ただし本実施形態では、ドローンに搭載されたマルチスペクトルセンサによる撮影は、撮影タイミング(特定の時期)において特定のスペックのマルチスペクトルセンサを利用して、特定の時間帯で特定の位置(高度を含む3次元的な位置)から行われる。例えば、ドローンが無線操縦機による遠隔操縦によって飛行するものである場合、ドローンの3次元的な位置を示す情報が常時、操縦者に対して提供され、操縦者は、提供された情報に基づいて、ドローンの3次元的な位置を把握しつつ、ドローンを特定の位置に至らせ、その後、マルチスペクトルセンサによる撮影を実行させる。また、ドローンが自律飛行可能な場合は、特定の位置が目標飛行位置として設定され、ドローンがこの目標飛行位置に至った後、撮影が実行される。
第1実際値取得部10は、取得した上空データを分析し、周知の方法で対象圃場毎のNDVIの指標値の実際の値(実際値)を導出し、取得する。なお、上空データにおける個々の対象圃場の領域を示す情報等の、上空データに基づいて対象圃場毎のNDVIに係る実際値を導出するために必要な情報は事前に登録されている。以下、上空データに基づいて第1実際値取得部10により取得された対象圃場毎のNDVIに係る実際値を特に「上空NDVI値」という。NDVI(指標としてのNDVI)は、特許請求の範囲の「第1指標」に相当し、特に「ドローンを用いた上空からのセンシングにより得られるNDVI」に相当する。また上空NDVI値は、特許請求の範囲の「第1実際値」に相当し、
ここで本実施形態では、上空NDVI値の導出にあたって使用される上空データは、ドローンに搭載されたマルチスペクトルセンサの撮影結果に基づいて生成されるものである。このように、上空データの生成にあたってドローンを使用することにより、簡易な手段で複数の圃場にわたる広い領域を撮影することが可能であり、作業にかかる時間を短くし、また作業にかかる労力を低減することができる。
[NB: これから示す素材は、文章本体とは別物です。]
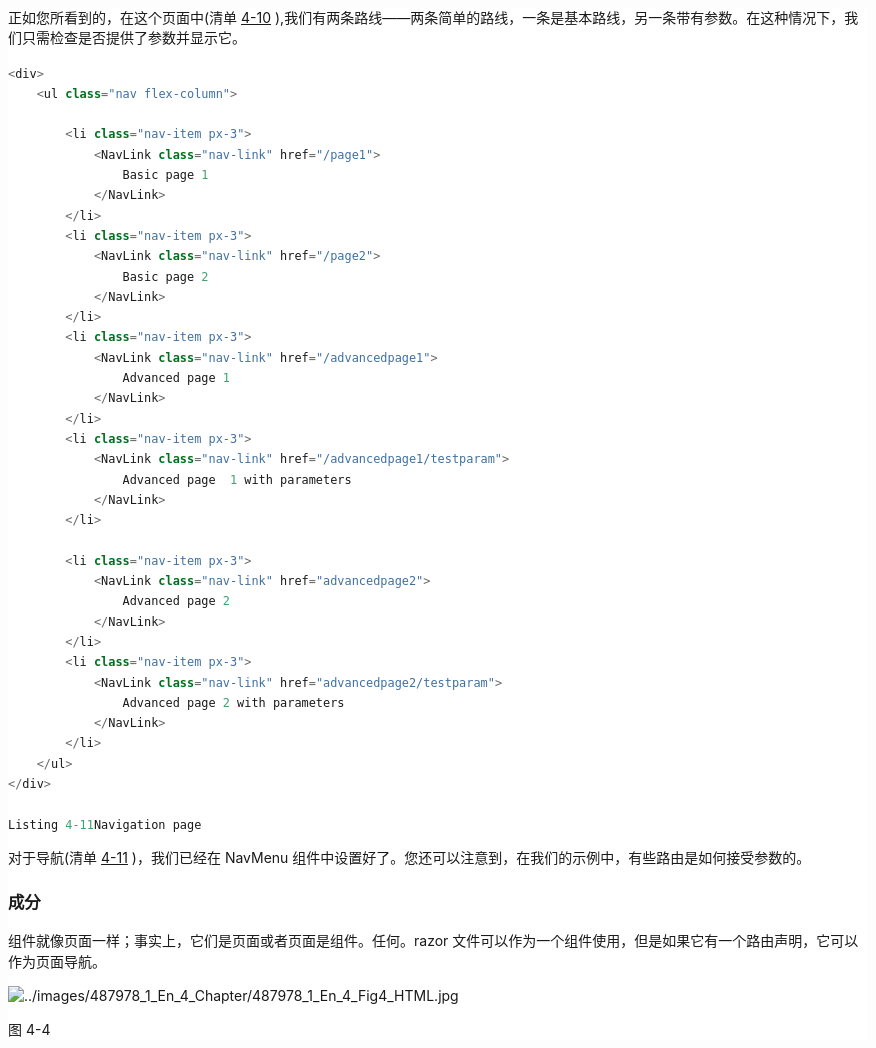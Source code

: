 正如您所看到的，在这个页面中(清单 [4-10](#PC10) ),我们有两条路线——两条简单的路线，一条是基本路线，另一条带有参数。在这种情况下，我们只需检查是否提供了参数并显示它。

```cs
<div>
    <ul class="nav flex-column">

        <li class="nav-item px-3">
            <NavLink class="nav-link" href="/page1">
                Basic page 1
            </NavLink>
        </li>
        <li class="nav-item px-3">
            <NavLink class="nav-link" href="/page2">
                Basic page 2
            </NavLink>
        </li>
        <li class="nav-item px-3">
            <NavLink class="nav-link" href="/advancedpage1">
                Advanced page 1
            </NavLink>
        </li>
        <li class="nav-item px-3">
            <NavLink class="nav-link" href="/advancedpage1/testparam">
                Advanced page  1 with parameters
            </NavLink>
        </li>

        <li class="nav-item px-3">
            <NavLink class="nav-link" href="advancedpage2">
                Advanced page 2
            </NavLink>
        </li>
        <li class="nav-item px-3">
            <NavLink class="nav-link" href="advancedpage2/testparam">
                Advanced page 2 with parameters
            </NavLink>
        </li>
    </ul>
</div>

Listing 4-11Navigation page

```

对于导航(清单 [4-11](#PC11) )，我们已经在 NavMenu 组件中设置好了。您还可以注意到，在我们的示例中，有些路由是如何接受参数的。

### 成分

组件就像页面一样；事实上，它们是页面或者页面是组件。任何。razor 文件可以作为一个组件使用，但是如果它有一个路由声明，它可以作为页面导航。

![../images/487978_1_En_4_Chapter/487978_1_En_4_Fig4_HTML.jpg](../images/487978_1_En_4_Chapter/487978_1_En_4_Fig4_HTML.jpg)

图 4-4
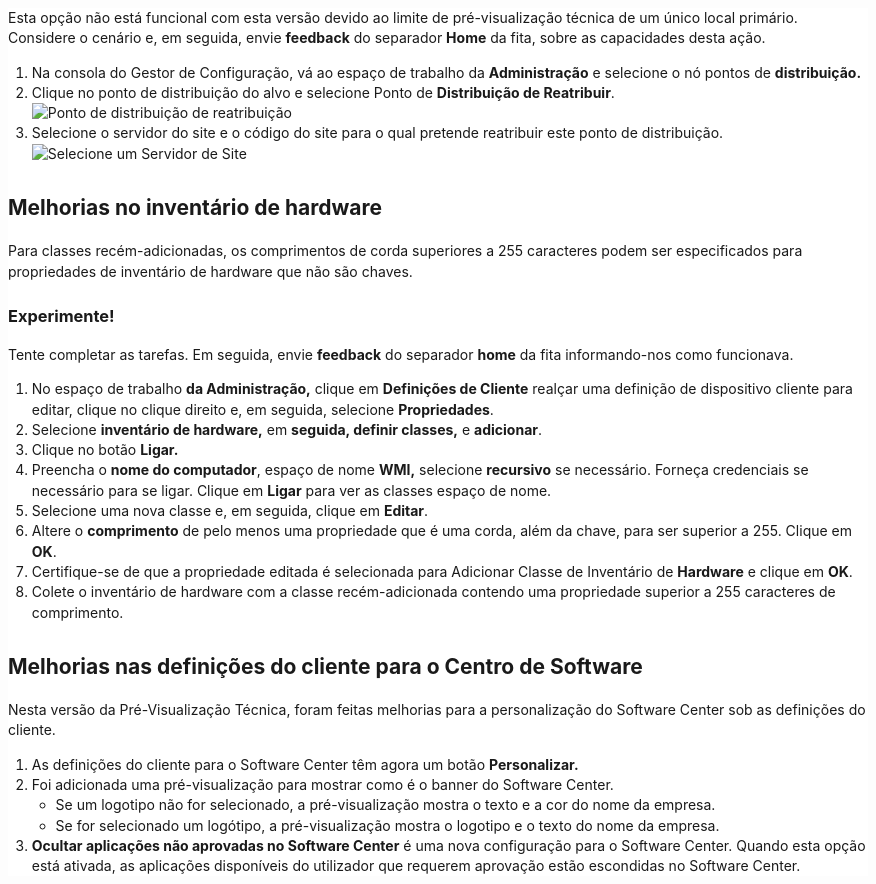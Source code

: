 Esta opção não está funcional com esta versão devido ao limite de pré-visualização técnica de um único local primário. Considere o cenário e, em seguida, envie **feedback** do separador **Home** da fita, sobre as capacidades desta ação.
1. Na consola do Gestor de Configuração, vá ao espaço de trabalho da **Administração** e selecione o nó pontos de **distribuição.**
2. Clique no ponto de distribuição do alvo e selecione Ponto de **Distribuição de Reatribuir**. 
  ![Ponto de distribuição de reatribuição](media/1306937-reassign-dp.png)
3. Selecione o servidor do site e o código do site para o qual pretende reatribuir este ponto de distribuição. 
  ![Selecione um Servidor de Site](media/1306937-select-site.png)



## <a name="improvements-to-hardware-inventory"></a>Melhorias no inventário de hardware

Para classes recém-adicionadas, os comprimentos de corda superiores a 255 caracteres podem ser especificados para propriedades de inventário de hardware que não são chaves.

### <a name="try-it-out"></a>Experimente!  
Tente completar as tarefas. Em seguida, envie **feedback** do separador **home** da fita informando-nos como funcionava.<br/>

1. No espaço de trabalho **da Administração,** clique em **Definições de Cliente** realçar uma definição de dispositivo cliente para editar, clique no clique direito e, em seguida, selecione **Propriedades**. 
2. Selecione **inventário de hardware,** em **seguida, definir classes,** e **adicionar**.
3. Clique no botão **Ligar.**
4. Preencha o **nome do computador**, espaço de nome **WMI,** selecione **recursivo** se necessário. Forneça credenciais se necessário para se ligar. Clique em **Ligar** para ver as classes espaço de nome.
5. Selecione uma nova classe e, em seguida, clique em **Editar**.
6. Altere o **comprimento** de pelo menos uma propriedade que é uma corda, além da chave, para ser superior a 255. Clique em **OK**. 
7. Certifique-se de que a propriedade editada é selecionada para Adicionar Classe de Inventário de **Hardware** e clique em **OK**. 
8. Colete o inventário de hardware com a classe recém-adicionada contendo uma propriedade superior a 255 caracteres de comprimento. 



## <a name="improvements-to-client-settings-for-software-center"></a>Melhorias nas definições do cliente para o Centro de Software

Nesta versão da Pré-Visualização Técnica, foram feitas melhorias para a personalização do Software Center sob as definições do cliente. 

1. As definições do cliente para o Software Center têm agora um botão **Personalizar.**
2. Foi adicionada uma pré-visualização para mostrar como é o banner do Software Center.
    - Se um logotipo não for selecionado, a pré-visualização mostra o texto e a cor do nome da empresa.
    - Se for selecionado um logótipo, a pré-visualização mostra o logotipo e o texto do nome da empresa.  
3.  **Ocultar aplicações não aprovadas no Software Center** é uma nova configuração para o Software Center. Quando esta opção está ativada, as aplicações disponíveis do utilizador que requerem aprovação estão escondidas no Software Center.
なお、観測(センシング)に用いる装置は、マルチスペクトルセンサに限られず、一例として、赤外線サーモグラフィであってもよい。また、指標(第1指標)は、NDVIに限られない。また、観測は、必ずしもドローンを用いて行われる必要はなく、ドローン以外の飛行物に搭載された装置や、塔の上部に設置された装置、専用の設置台に設置された装置等を用いて行われたりしてもよい。また、上空NDVI値(またはこれに相当する第1実際値)の導出に、衛星写真を用いるようにしてもよい。
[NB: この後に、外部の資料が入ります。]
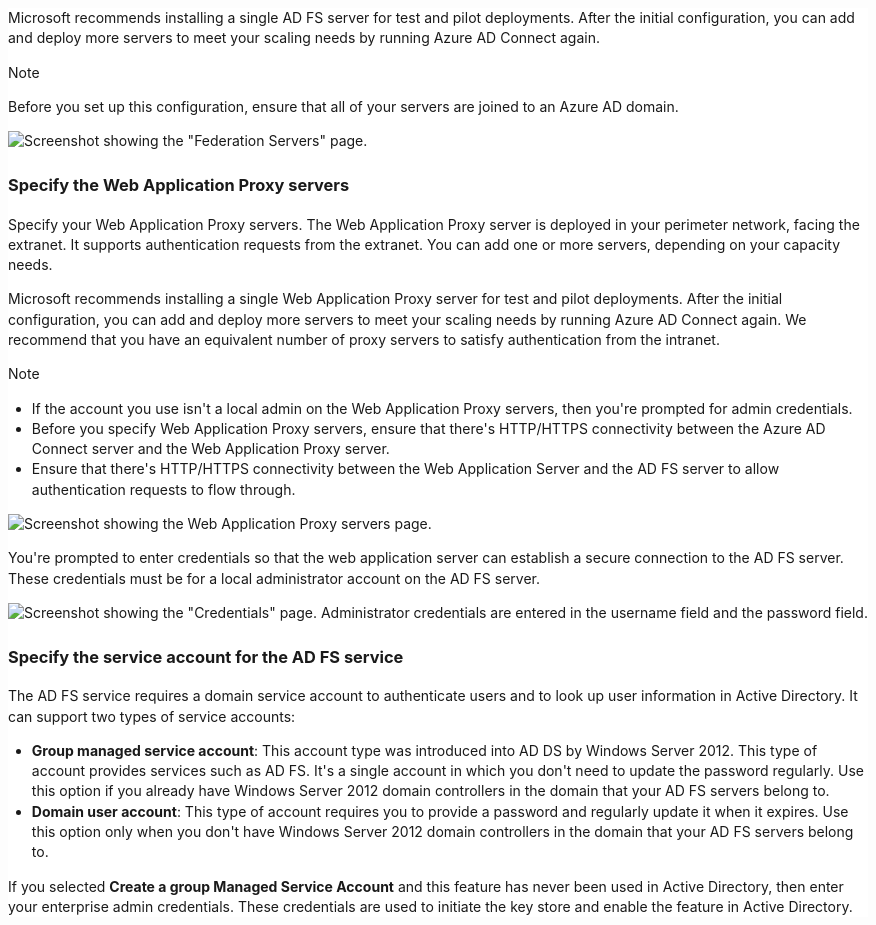 Microsoft recommends installing a single AD FS server for test and pilot deployments. After the initial configuration, you can add and deploy more servers to meet your scaling needs by running Azure AD Connect again.

> [!NOTE]
> Before you set up this configuration, ensure that all of your servers are joined to an Azure AD domain.
>


![Screenshot showing the "Federation Servers" page.](./media/how-to-connect-install-custom/adfs2.png)

### Specify the Web Application Proxy servers
Specify your Web Application Proxy servers. The Web Application Proxy server is deployed in your perimeter network, facing the extranet. It supports authentication requests from the extranet. You can add one or more servers, depending on your capacity needs. 

Microsoft recommends installing a single Web Application Proxy server for test and pilot deployments. After the initial configuration, you can add and deploy more servers to meet your scaling needs by running Azure AD Connect again. We recommend that you have an equivalent number of proxy servers to satisfy authentication from the intranet.

> [!NOTE]
> - If the account you use isn't a local admin on the Web Application Proxy servers, then you're prompted for admin credentials.
> - Before you specify Web Application Proxy servers, ensure that there's HTTP/HTTPS connectivity between the Azure AD Connect server and the Web Application Proxy server.
> - Ensure that there's HTTP/HTTPS connectivity between the Web Application Server and the AD FS server to allow authentication requests to flow through.
>


![Screenshot showing the Web Application Proxy servers page.](./media/how-to-connect-install-custom/adfs3.png)

You're prompted to enter credentials so that the web application server can establish a secure connection to the AD FS server. These credentials must be for a local administrator account on the AD FS server.

![Screenshot showing the "Credentials" page. Administrator credentials are entered in the username field and the password field.](./media/how-to-connect-install-custom/adfs4.png)

### Specify the service account for the AD FS service
The AD FS service requires a domain service account to authenticate users and to look up user information in Active Directory. It can support two types of service accounts:

* **Group managed service account**: This account type was introduced into AD DS by Windows Server 2012. This type of account provides services such as AD FS. It's a single account in which you don't need to update the password regularly. Use this option if you already have Windows Server 2012 domain controllers in the domain that your AD FS servers belong to.
* **Domain user account**: This type of account requires you to provide a password and regularly update it when it expires. Use this option only when you don't have Windows Server 2012 domain controllers in the domain that your AD FS servers belong to.

If you selected **Create a group Managed Service Account** and this feature has never been used in Active Directory, then enter your enterprise admin credentials. These credentials are used to initiate the key store and enable the feature in Active Directory.
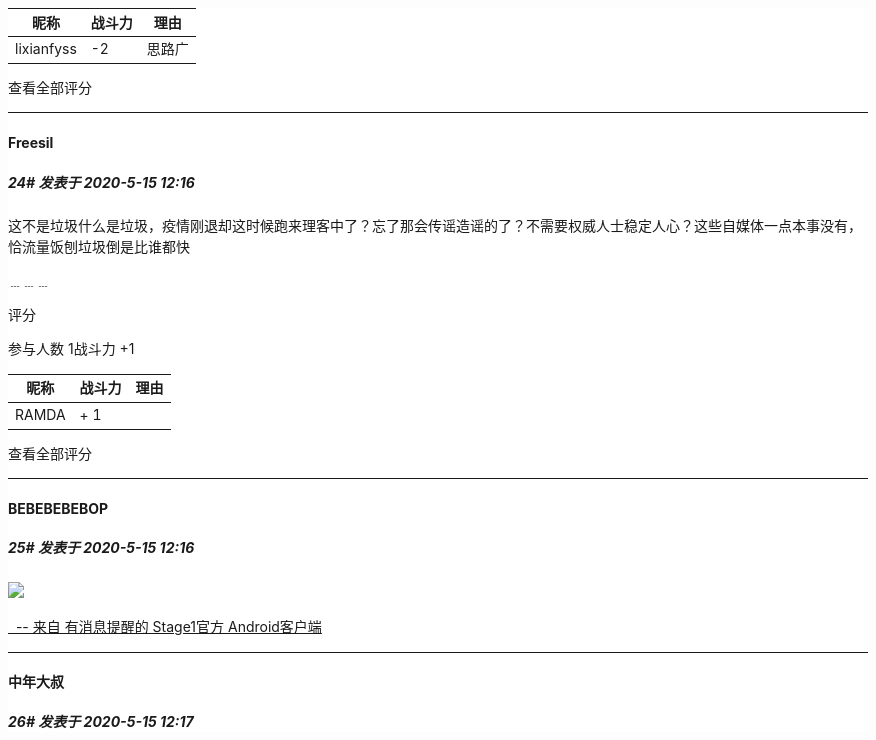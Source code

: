 |昵称|战斗力|理由|
|----|---|---|
| lixianfyss|-2|思路广|



查看全部评分






-----

####  Freesil  
##### 24#       发表于 2020-5-15 12:16




这不是垃圾什么是垃圾，疫情刚退却这时候跑来理客中了？忘了那会传谣造谣的了？不需要权威人士稳定人心？这些自媒体一点本事没有，恰流量饭刨垃圾倒是比谁都快



﹍﹍﹍

评分





 参与人数 1战斗力 +1

|昵称|战斗力|理由|
|----|---|---|
| RAMDA| + 1||



查看全部评分






-----

####  BEBEBEBEBOP  
##### 25#       发表于 2020-5-15 12:16



<img src="https://static.saraba1st.com/image/smiley/face2017/001.png" referrerpolicy="no-referrer">

[  -- 来自 有消息提醒的 Stage1官方 Android客户端](https://www.coolapk.com/apk/140634)







-----

####  中年大叔  
##### 26#       发表于 2020-5-15 12:17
上述の通りドローンを利用して圃場を撮影し、その撮影結果に基づいて上空NDVI値を導出する場合、作業にかかる時間の短縮、労力の低減を図ることができる。その一方で、撮影タイミングにおいて同じ圃場を、同じスペックのマルチスペクトルセンサにより、同じ時間帯で同じ位置(上述したように高度を含む3次元的な位置)から撮影し、その撮影結果に基づいて対象圃場毎の上空NDVI値を導出したとしても、撮影が行われたときの日射量(観測が行われたときの状況)によって、導出される上空NDVI値の値が変化する。これは、上空NDVI値は、基本的には太陽を光源とする反射光の観測により値が求められるため、撮影時の日射量が少ないときには値が小さくなり、逆に日射量が多いときには値が大きくなるからである。つまり日射量は、対象となる領域(圃場)、観測機器(マルチスペクトルセンサ)のスペック、観測の時期(測定タイミング)および時間帯、および、観測の位置が同じ場合に、観測される第1指標(NDVI)の指標値に変化を与える自然環境の要素である。
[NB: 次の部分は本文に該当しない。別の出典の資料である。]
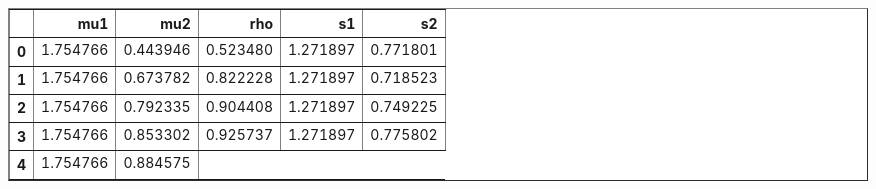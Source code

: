 



<div>
<style>
    .dataframe thead tr:only-child th {
        text-align: right;
    }

    .dataframe thead th {
        text-align: left;
    }

    .dataframe tbody tr th {
        vertical-align: top;
    }
</style>
<table border="1" class="dataframe">
  <thead>
    <tr style="text-align: right;">
      <th></th>
      <th>mu1</th>
      <th>mu2</th>
      <th>rho</th>
      <th>s1</th>
      <th>s2</th>
    </tr>
  </thead>
  <tbody>
    <tr>
      <th>0</th>
      <td>1.754766</td>
      <td>0.443946</td>
      <td>0.523480</td>
      <td>1.271897</td>
      <td>0.771801</td>
    </tr>
    <tr>
      <th>1</th>
      <td>1.754766</td>
      <td>0.673782</td>
      <td>0.822228</td>
      <td>1.271897</td>
      <td>0.718523</td>
    </tr>
    <tr>
      <th>2</th>
      <td>1.754766</td>
      <td>0.792335</td>
      <td>0.904408</td>
      <td>1.271897</td>
      <td>0.749225</td>
    </tr>
    <tr>
      <th>3</th>
      <td>1.754766</td>
      <td>0.853302</td>
      <td>0.925737</td>
      <td>1.271897</td>
      <td>0.775802</td>
    </tr>
    <tr>
      <th>4</th>
      <td>1.754766</td>
      <td>0.884575</td>
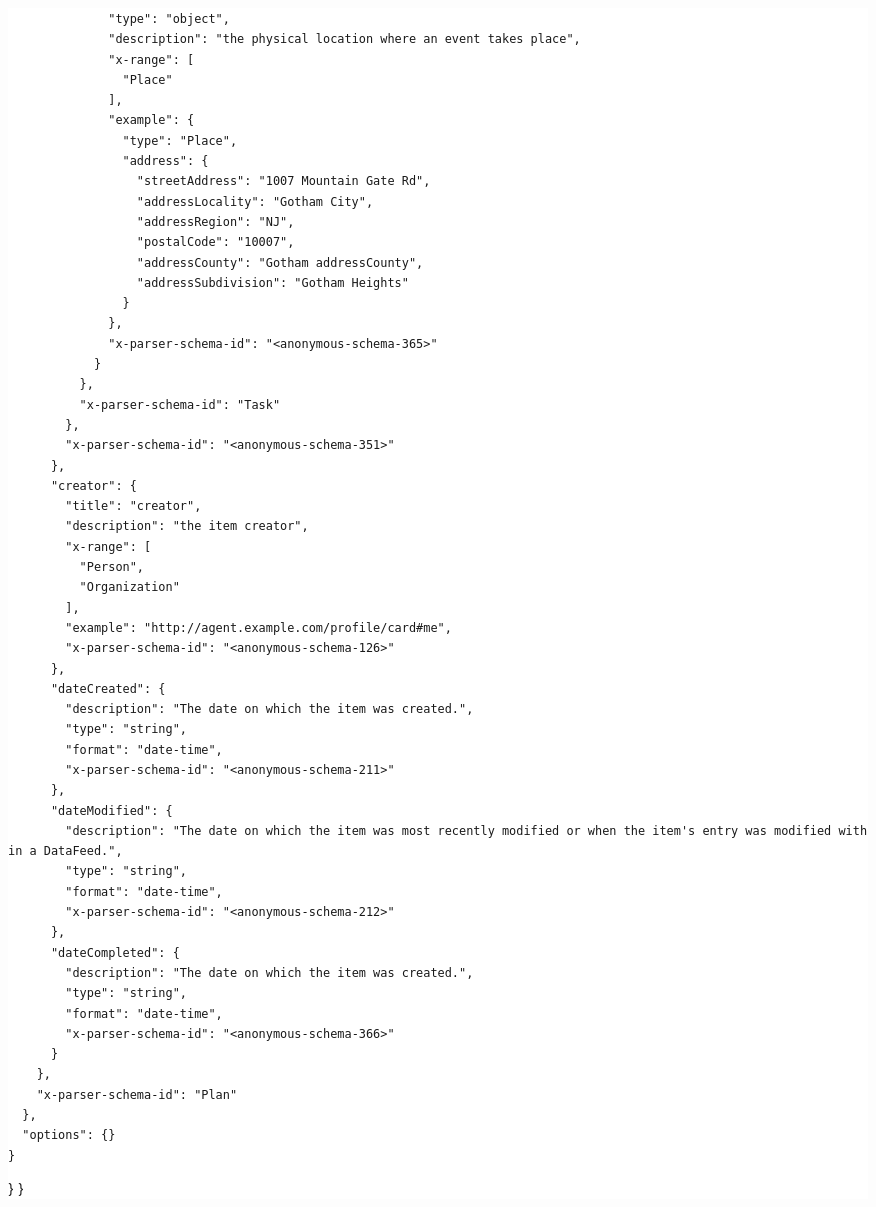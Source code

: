                  "type": "object",
                  "description": "the physical location where an event takes place",
                  "x-range": [
                    "Place"
                  ],
                  "example": {
                    "type": "Place",
                    "address": {
                      "streetAddress": "1007 Mountain Gate Rd",
                      "addressLocality": "Gotham City",
                      "addressRegion": "NJ",
                      "postalCode": "10007",
                      "addressCounty": "Gotham addressCounty",
                      "addressSubdivision": "Gotham Heights"
                    }
                  },
                  "x-parser-schema-id": "<anonymous-schema-365>"
                }
              },
              "x-parser-schema-id": "Task"
            },
            "x-parser-schema-id": "<anonymous-schema-351>"
          },
          "creator": {
            "title": "creator",
            "description": "the item creator",
            "x-range": [
              "Person",
              "Organization"
            ],
            "example": "http://agent.example.com/profile/card#me",
            "x-parser-schema-id": "<anonymous-schema-126>"
          },
          "dateCreated": {
            "description": "The date on which the item was created.",
            "type": "string",
            "format": "date-time",
            "x-parser-schema-id": "<anonymous-schema-211>"
          },
          "dateModified": {
            "description": "The date on which the item was most recently modified or when the item's entry was modified within a DataFeed.",
            "type": "string",
            "format": "date-time",
            "x-parser-schema-id": "<anonymous-schema-212>"
          },
          "dateCompleted": {
            "description": "The date on which the item was created.",
            "type": "string",
            "format": "date-time",
            "x-parser-schema-id": "<anonymous-schema-366>"
          }
        },
        "x-parser-schema-id": "Plan"
      },
      "options": {}
    }
  }
}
なお本実施形態では第1実際値取得部10が上空NDVI値を導出し取得する構成であった。この点に関し、外部の装置により事前に対象圃場毎の上空NDVI値が導出され、第1実際値取得部10がそれを取得する構成としてもよい。ただし、この場合においても、上空NDVI値の生成のための対象圃場の撮影は、特定のスペックの撮影装置により、特定の時間帯に特定の位置から行われる。
さて第1実際値取得部10は、対象圃場のそれぞれの上空NDVI値を取得した後、取得した上空NDVI値を各圃場の識別情報と対応付けて補正部11に出力する。なお、10個の対象圃場のそれぞれには識別情報が事前に付与されており、個々の対象圃場は識別情報によって管理される。
補正部11は、10個の対象圃場のそれぞれについて、識別情報と共に上空NDVI値を入力すると、以下の処理を実行する。すなわち補正部11は、記憶部13にアクセスし、記憶部13に記憶された撮影時日射量情報を取得する。撮影時日射量情報は、上空NDVI値の導出の元となった上空データについての撮影が行われたときの全天日射量(以下、単に「日射量」という)を示す情報である。撮影が行われたときの日射量は、例えば、ドローンに設けられた日射センサにより計測される。ただし、日射量の計測方法は、どのような方法でもよい。日射量は、撮影が行われたときの天候の外、撮影が行われたときの時期、撮影が行われたときの時間帯等によっても変化し得る。
次いで、補正部11は、撮影時日射量情報が示す日射量(以下「撮影時日射量」という)の日射量レベル(特許請求の範囲の「日光の状況」に相当)を判定する。本実施形態では、日射量レベルとして、低レベル、中レベルおよび高レベル(ただし、低レベル<中レベル<高レベル)の3つのレベルが設定されており、低レベルと中レベルとの境の閾値、および、中レベルと高レベルとの境の閾値とが事前に定められている。一例として、「日射量≦2.0MJ/m2/h」のときは低レベル、「2.0MJ/m2/h≦日射量<3.0MJ/m2/h」のときは中レベル、「3.0MJ/m2/h≦日射量」のときは高レベルと定められている場合において、撮影日射量が「1.5MJ/m2/h」の場合、補正部11は、撮影時日射量の日射量レベルを低レベルと判定する。なお、本実施形態では、「中レベル」が特許請求の範囲の「所定日射量レベル」に相当する。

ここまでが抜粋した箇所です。